Di altro spessore, sicuramente più desideroso di attrarre attenzione intorno a sé, è l’espressione gallinesco-esibizionistica di Milo Moirè, bellissima trentatreenne svizzera, laureata in psicologia; una che si presenta nuda nel 2015 in un museo e che si fa masturbare pubblicamente in piazza – con la performance “Mirror Box”, eccesso che le è valso l’arresto –. Ma soprattutto la pioniera della pittura vaginale fatta deponendo uova di colore. L’ingegnosa genitrice di “PlogEgg” – questo il nome della performance -, si è presentata davanti al palazzo dei congressi di Colonia durante i giorni di Art Cologne, nuda e su un attrezzo simile a quelli che usano gli imbianchini per arrivare ancor più su. Spalancate le gambe, si è inserita delle uova nella vagina, contenenti del colore acrilico, e poi le ha depositate sulla tela sottostante, lasciandole cadere dall’alto. Risultato? Un ricordo di Pollock e tanti allegri schizzi di colore ovunque. La mission: “Voglio rendere le persone di nuovo consapevoli della loro fisicità, fargli sentire i loro punti di forza e quelli di debolezza fisica”, ha spiegato la Moirè dopo un’esibizione in Svizzera.

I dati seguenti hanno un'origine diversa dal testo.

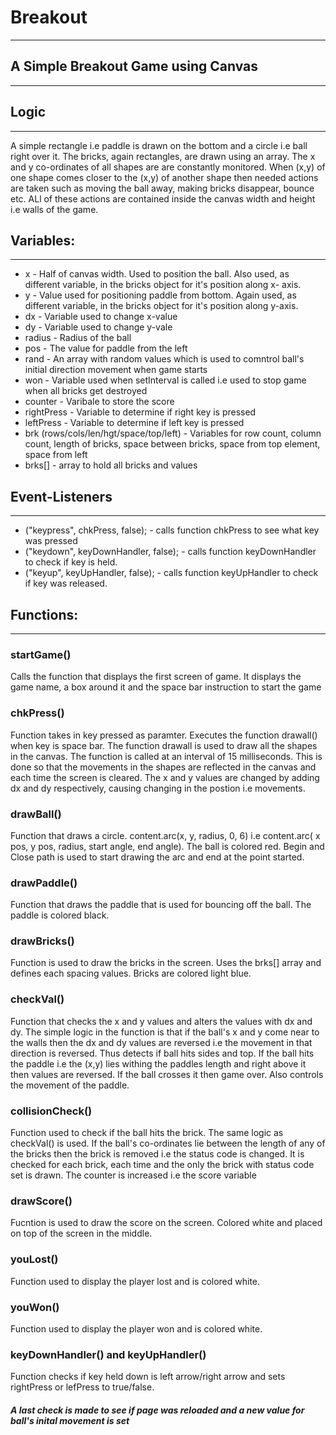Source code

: # Breakout
***
## A Simple Breakout Game using Canvas
***
## Logic
***
A simple rectangle i.e paddle is drawn on the bottom and a circle i.e ball right over it. The bricks, again rectangles, are drawn using an array. The x and y co-ordinates of all shapes are are constantly monitored. When (x,y) of one shape comes closer to the (x,y) of another shape then needed actions are taken such as moving the ball away, making bricks disappear, bounce etc. ALl of these actions are contained inside the canvas width and height i.e walls of the game. 
## Variables:
***
*  x - Half of canvas width. Used to position the ball. Also used, as different variable, in the bricks object for it's position along x- axis.  
*  y - Value used for positioning paddle from bottom. Again used, as different variable, in the bricks object for it's position along y-axis. 
*  dx - Variable used to change x-value
*  dy - Variable used to change y-vale 
*  radius - Radius of the ball  
*  pos - The value for paddle from the left  
*  rand - An array with random values which is used to comntrol ball's initial direction movement when game starts  
*  won - Variable used when setInterval is called i.e used to stop game when all bricks get destroyed
*  counter - Varibale to store the score
*  rightPress - Variable to determine if right key is pressed
*  leftPress - Variable to determine if left key is pressed
*  brk (rows/cols/len/hgt/space/top/left) - Variables for row count, column count, length of bricks, space between bricks, space from top element, space from left
*  brks[] - array to hold all bricks and values

## Event-Listeners
***
* ("keypress", chkPress, false); - calls function chkPress to see what key was pressed
* ("keydown", keyDownHandler, false); - calls function keyDownHandler to check if key is held.
* ("keyup", keyUpHandler, false); - calls function keyUpHandler to check if key was released.

## Functions:
***
### startGame()
Calls the function that displays the first screen of game. It displays the game name, a box around it and the space bar instruction to start the game
### chkPress() 
Function takes in key pressed as paramter. Executes the function drawall() when key is space bar. The function drawall is used to draw all the shapes in the canvas. The function is called at an interval of 15 milliseconds. This is done so that the movements in the shapes are reflected in the canvas and each time the screen is cleared. The x and y values are changed by adding dx and dy respectively, causing changing in the postion i.e movements. 
### drawBall()
Function that draws a circle. content.arc(x, y, radius, 0, 6) i.e content.arc( x pos, y pos, radius, start angle, end angle). The ball is colored red. Begin and Close path is used to start drawing the arc and end at the point started.
### drawPaddle()
Function that draws the paddle that is used for bouncing off the ball. The paddle is colored black.
### drawBricks()
Function is used to draw the bricks in the screen. Uses the brks[] array and defines each spacing values. Bricks are colored light blue.
### checkVal()
Function that checks the x and y values and alters the values with dx and dy. The simple logic in the function is that if the ball's x and y come near to the walls then the dx and dy values are reversed i.e the movement in that direction is reversed. Thus detects if ball hits sides and top. If the ball hits the paddle i.e the (x,y) lies withing the paddles length and right above it then values are reversed. If the ball crosses it then game over. Also controls the movement of the paddle. 
### collisionCheck() 
Function used to check if the ball hits the brick. The same logic as checkVal() is used. If the ball's co-ordinates lie between the length of any of the bricks then the brick is removed i.e the status code is changed. It is checked for each brick, each time and the only the brick with status code set is drawn. The counter is increased i.e the score variable
### drawScore()
Fucntion is used to draw the score on the screen. Colored white and placed on top of the screen in the middle.
### youLost()
Function used to display the player lost and is colored white.
### youWon()
Function used to display the player won and is colored white.
### keyDownHandler() and keyUpHandler()
Function checks if key held down is left arrow/right arrow and sets rightPress or lefPress to true/false.

##### A last check is made to see if page was reloaded and a new value for ball's inital movement is set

Nell’epoca dell’estrema tangibilità, del dito nella piaga, evidentemente il contatto effimero ed erotico tra anima ed arte non basta. Ci vuole di più. Addio elevazione, si ritorna in basso. Il corpo diventa strumento d’espressione, ignorando il Bello e divenendo mero mezzo. Dall’esaltazione della cacca – di cui un vero e proprio tripudio prende forma: “L’arte contemporanea ha un versante scatologico denso e fitto di “sgunz” da indagare a naso tappato: Manzoni e la celeberrima Merda d’artista; Wim Delvoye e la Cloaca maxima, macchina per produrre stronzi la cui versione “mini” è oggi esposta in bellavista alla Triennale di Milano; la teoria di foto di deiezioni animali di Andres Serrano dal titoloShit; la recente mostra a Torino di Cattelan Shit and die il cui marchio è stato ripreso dal famoso slogan al neon di Bruce Nauman”, citando Angelo Crespi -, alla donna gallina che depone uova di colore.